How to complete this task | In your answer, set down the records below exactly as they stand, omitting pictures.

....

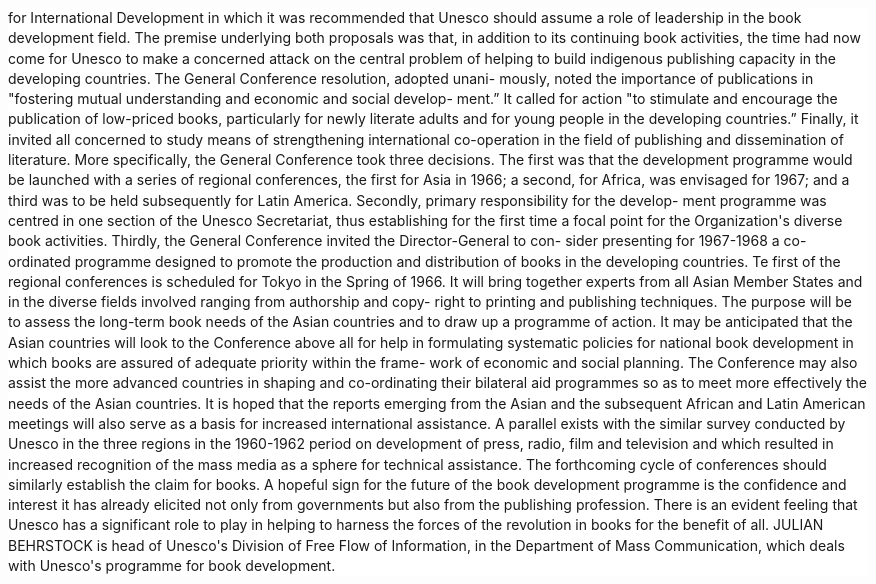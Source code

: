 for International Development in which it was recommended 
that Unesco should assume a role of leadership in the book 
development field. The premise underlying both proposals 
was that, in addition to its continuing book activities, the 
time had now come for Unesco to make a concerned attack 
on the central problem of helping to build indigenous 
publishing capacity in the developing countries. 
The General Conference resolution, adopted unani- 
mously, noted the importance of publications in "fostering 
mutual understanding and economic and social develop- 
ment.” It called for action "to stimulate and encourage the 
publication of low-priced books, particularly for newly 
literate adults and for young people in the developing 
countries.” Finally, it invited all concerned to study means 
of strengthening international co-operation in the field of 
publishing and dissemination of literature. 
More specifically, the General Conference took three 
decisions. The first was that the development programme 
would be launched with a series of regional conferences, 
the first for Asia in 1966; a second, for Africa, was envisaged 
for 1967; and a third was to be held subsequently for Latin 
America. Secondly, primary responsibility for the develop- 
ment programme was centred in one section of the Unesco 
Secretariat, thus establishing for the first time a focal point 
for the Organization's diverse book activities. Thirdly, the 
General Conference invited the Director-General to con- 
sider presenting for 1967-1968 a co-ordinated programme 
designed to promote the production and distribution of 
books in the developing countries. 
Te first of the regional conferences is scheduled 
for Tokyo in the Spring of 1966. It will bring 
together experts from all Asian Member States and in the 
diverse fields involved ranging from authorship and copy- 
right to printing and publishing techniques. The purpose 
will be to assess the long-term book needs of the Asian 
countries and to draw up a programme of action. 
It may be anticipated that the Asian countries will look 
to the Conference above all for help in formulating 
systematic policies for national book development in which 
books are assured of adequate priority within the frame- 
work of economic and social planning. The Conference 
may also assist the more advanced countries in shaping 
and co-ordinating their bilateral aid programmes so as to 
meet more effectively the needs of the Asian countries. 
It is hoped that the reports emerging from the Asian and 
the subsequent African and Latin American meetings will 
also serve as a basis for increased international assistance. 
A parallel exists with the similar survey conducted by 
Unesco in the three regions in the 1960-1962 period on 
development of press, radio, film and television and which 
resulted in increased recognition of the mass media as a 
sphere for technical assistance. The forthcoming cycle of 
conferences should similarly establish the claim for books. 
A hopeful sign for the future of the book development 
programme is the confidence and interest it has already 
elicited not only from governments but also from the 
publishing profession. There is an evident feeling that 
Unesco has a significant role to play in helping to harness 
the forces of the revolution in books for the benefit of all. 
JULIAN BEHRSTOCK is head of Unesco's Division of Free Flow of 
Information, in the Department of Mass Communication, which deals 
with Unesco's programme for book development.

....

Solved exercise |
Source code

: for International Development in which it was recommended 
that Unesco should assume a role of leadership in the book 
development field. The premise underlying both proposals 
was that, in addition to its continuing book activities, the 
time had now come for Unesco to make a concerned attack 
on the central problem of helping to build indigenous 
publishing capacity in the developing countries. 
The General Conference resolution, adopted unani- 
mously, noted the importance of publications in "fostering 
mutual understanding and economic and social develop- 
ment.” It called for action "to stimulate and encourage the 
publication of low-priced books, particularly for newly 
literate adults and for young people in the developing 
countries.” Finally, it invited all concerned to study means 
of strengthening international co-operation in the field of 
publishing and dissemination of literature. 
More specifically, the General Conference took three 
decisions. The first was that the development programme 
would be launched with a series of regional conferences, 
the first for Asia in 1966; a second, for Africa, was envisaged 
for 1967; and a third was to be held subsequently for Latin 
America. Secondly, primary responsibility for the develop- 
ment programme was centred in one section of the Unesco 
Secretariat, thus establishing for the first time a focal point 
for the Organization's diverse book activities. Thirdly, the 
General Conference invited the Director-General to con- 
sider presenting for 1967-1968 a co-ordinated programme 
designed to promote the production and distribution of 
books in the developing countries. 
Te first of the regional conferences is scheduled 
for Tokyo in the Spring of 1966. It will bring 
together experts from all Asian Member States and in the 
diverse fields involved ranging from authorship and copy- 
right to printing and publishing techniques. The purpose 
will be to assess the long-term book needs of the Asian 
countries and to draw up a programme of action. 
It may be anticipated that the Asian countries will look 
to the Conference above all for help in formulating 
systematic policies for national book development in which 
books are assured of adequate priority within the frame- 
work of economic and social planning. The Conference 
may also assist the more advanced countries in shaping 
and co-ordinating their bilateral aid programmes so as to 
meet more effectively the needs of the Asian countries. 
It is hoped that the reports emerging from the Asian and 
the subsequent African and Latin American meetings will 
also serve as a basis for increased international assistance. 
A parallel exists with the similar survey conducted by 
Unesco in the three regions in the 1960-1962 period on 
development of press, radio, film and television and which 
resulted in increased recognition of the mass media as a 
sphere for technical assistance. The forthcoming cycle of 
conferences should similarly establish the claim for books. 
A hopeful sign for the future of the book development 
programme is the confidence and interest it has already 
elicited not only from governments but also from the 
publishing profession. There is an evident feeling that 
Unesco has a significant role to play in helping to harness 
the forces of the revolution in books for the benefit of all. 
JULIAN BEHRSTOCK is head of Unesco's Division of Free Flow of 
Information, in the Department of Mass Communication, which deals 
with Unesco's programme for book development.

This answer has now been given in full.